Flynt has become increasingly more vocal about saving Franklin from death. In columns in The Hollywood Reporter last month, Flynt said he objected to the execution and also challenged the methodology of execution and the lack of transparency.
On Saturday, he and the ACLU went to court, seeking documents from the state.
“I find it totally absurd that a government that forbids killing is allowed to use that same crime as punishment,” Flynt said in a written statement. “But, until the death penalty is abolished, the public has a right to know the details about how the state plans to execute people on its behalf.”
“There has been far too much secrecy clouding the state’s execution plans already, which makes it difficult to trust that the state is acting on our behalf in an ethical manner,” said Jeffrey A. Mittman, the executive director of the state’s ACLU chapter.
The parties are focusing on a state deposition that includes statements from a board-certified anesthesiologist identified as M3. They question the lack of identification and how M3 could be certified.
“The state claims that its executions satisfy Eighth Amendment standards because their execution team includes a board-certified anesthesiologist,” Tony Rothert, the legal director of the state chapter said in a prepared statement.
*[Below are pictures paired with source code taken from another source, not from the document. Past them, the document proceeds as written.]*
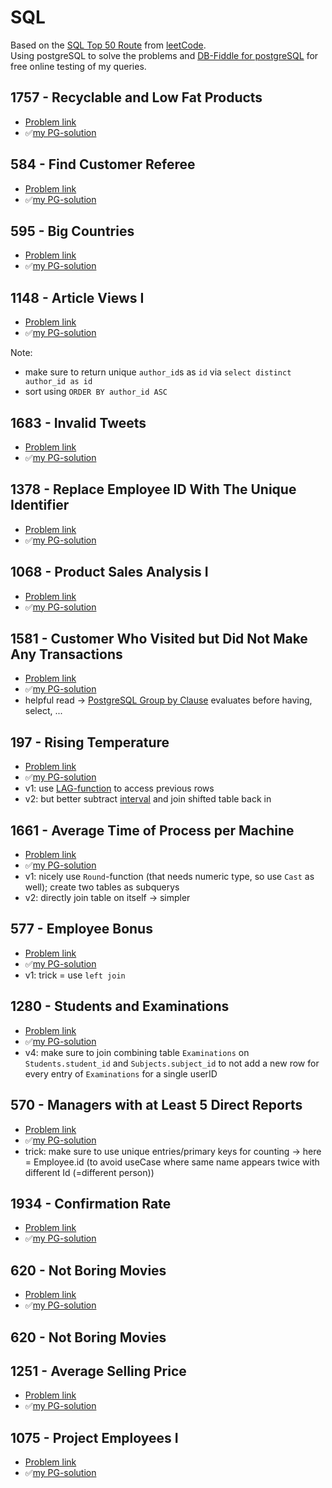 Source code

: # SQL

Based on the [SQL Top 50 Route](https://leetcode.com/studyplan/top-sql-50/) from [leetCode](https://leetcode.com).</br>
Using postgreSQL to solve the problems and [DB-Fiddle for postgreSQL](https://www.db-fiddle.com/) for free online testing of my queries.

## 1757 - Recyclable and Low Fat Products

* [Problem link](https://leetcode.com/problems/find-customer-referee/description)
* ✅[my PG-solution](../sql/1757-recyclable.pgsql)


## 584 - Find Customer Referee

* [Problem link](https://leetcode.com/problems/find-customer-referee/description)
* ✅[my PG-solution](../sql/584-findCustomerReferee.pgsql)


## 595 - Big Countries

* [Problem link](https://leetcode.com/problems/big-countries/description)
* ✅[my PG-solution](../sql/595-bigCountries.pgsql)

## 1148 - Article Views I

* [Problem link](https://leetcode.com/problems/article-views-i/description)
* ✅[my PG-solution](../sql/1148-articleViewsI.pgsql)

Note:

* make sure to return unique `author_id`s as `id` via `select distinct author_id as id`
* sort using `ORDER BY author_id ASC`

## 1683 - Invalid Tweets

* [Problem link](https://leetcode.com/problems/invalid-tweets/description/)
* ✅[my PG-solution](../sql/1683-invalidTweets.pgsql)

## 1378 - Replace Employee ID With The Unique Identifier

* [Problem link](https://leetcode.com/problems/replace-employee-id-with-the-unique-identifier/description/?envType=study-plan-v2&envId=top-sql-50)
* ✅[my PG-solution](../sql/1378-replaceId.pgsql)

## 1068 - Product Sales Analysis I

* [Problem link](https://leetcode.com/problems/product-sales-analysis-i/description)
* ✅[my PG-solution](../sql/1068-ProductSalesAnalysisI.pgsql)

## 1581 - Customer Who Visited but Did Not Make Any Transactions

* [Problem link](https://leetcode.com/problems/customer-who-visited-but-did-not-make-any-transactions/description/?envType=study-plan-v2&envId=top-sql-50)
* ✅[my PG-solution](../sql/1581-CustWoTrans.pgsql)
* helpful read -> [PostgreSQL Group by Clause](https://www.postgresqltutorial.com/postgresql-tutorial/postgresql-group-by/) evaluates before having, select, ...

## 197 - Rising Temperature

* [Problem link](https://leetcode.com/problems/rising-temperature/description/?envType=study-plan-v2&envId=top-sql-50)
* ✅[my PG-solution](../sql/197-RisingTemperature.pgsql)
* v1: use [LAG-function](https://www.postgresqltutorial.com/postgresql-window-function/postgresql-lag-function/) to access previous rows
* v2: but better subtract [interval](https://www.postgresql.org/docs/current/functions-datetime.html) and join shifted table back in

## 1661 - Average Time of Process per Machine

* [Problem link](https://leetcode.com/problems/average-time-of-process-per-machine/description/?envType=study-plan-v2&envId=top-sql-50)
* ✅[my PG-solution](../sql/1661-AvgTimeProcess.pgsql)
* v1: nicely use `Round`-function (that needs numeric type, so use `Cast` as well); create two tables as subquerys
* v2: directly join table on itself -> simpler

## 577 - Employee Bonus

* [Problem link](https://leetcode.com/problems/employee-bonus/description/?envType=study-plan-v2&envId=top-sql-50)
* ✅[my PG-solution](../sql/577-EmployeeBonus.pgsql)
* v1: trick = use `left join`

## 1280 - Students and Examinations

* [Problem link](https://leetcode.com/problems/students-and-examinations/description/?envType=study-plan-v2&envId=top-sql-50)
* ✅[my PG-solution](../sql/1280-StudentsAndExaminations.pgsql)
* v4: make sure to join combining table `Examinations` on `Students.student_id` and `Subjects.subject_id` to not add a new row for every entry of `Examinations` for a single userID

## 570 - Managers with at Least 5 Direct Reports

* [Problem link](https://leetcode.com/problems/managers-with-at-least-5-direct-reports/?envType=study-plan-v2&envId=top-sql-50)
* ✅[my PG-solution](../sql/570-Managers5Reports.pgsql)
* trick: make sure to use unique entries/primary keys for counting -> here = Employee.id (to avoid useCase where same name appears twice with different Id (=different person))

## 1934 - Confirmation Rate

* [Problem link](https://leetcode.com/problems/confirmation-rate/description/?envType=study-plan-v2&envId=top-sql-50)
* ✅[my PG-solution](../sql/1934-ConfirmationRate.pgsql)

## 620 - Not Boring Movies

* [Problem link](https://leetcode.com/problems/not-boring-movies/description/?envType=study-plan-v2&envId=top-sql-50)
* ✅[my PG-solution](../sql/620-NotBoringMovies.pgsql)
## 620 - Not Boring Movies

## 1251 - Average Selling Price

* [Problem link](https://leetcode.com/problems/average-selling-price/description/?envType=study-plan-v2&envId=top-sql-50)
* ✅[my PG-solution](../sql/1251-AverageSellingPrice.pgsql)

## 1075 - Project Employees I

* [Problem link](https://leetcode.com/problems/project-employees-i/description/?envType=study-plan-v2&envId=top-sql-50)
* ✅[my PG-solution](../sql/1075-ProjectEmployees1.pgsql)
“However, the American Board of Anesthesiology forbids its members from participating in capital punishment. If M3 is certified, it is only because the state is abetting him in hiding his identify from the board. The public should be skeptical of his testimony, but because his testimony is sealed, we do not even know what he said,” Rothert stated.
State Corrections officials did not return calls on Monday, Veterans Day.
Flynt said he would rather see Franklin spend the rest of his life in prison.
“In all the years since the shooting, I have never come face-to-face with Franklin. I would love an hour in a room with him and a pair of wire-cutters and pliers, so I could inflict the same damage on him that he inflicted on me,” Flynt wrote.
“But, I do not want to kill him, nor do I want to see him die.”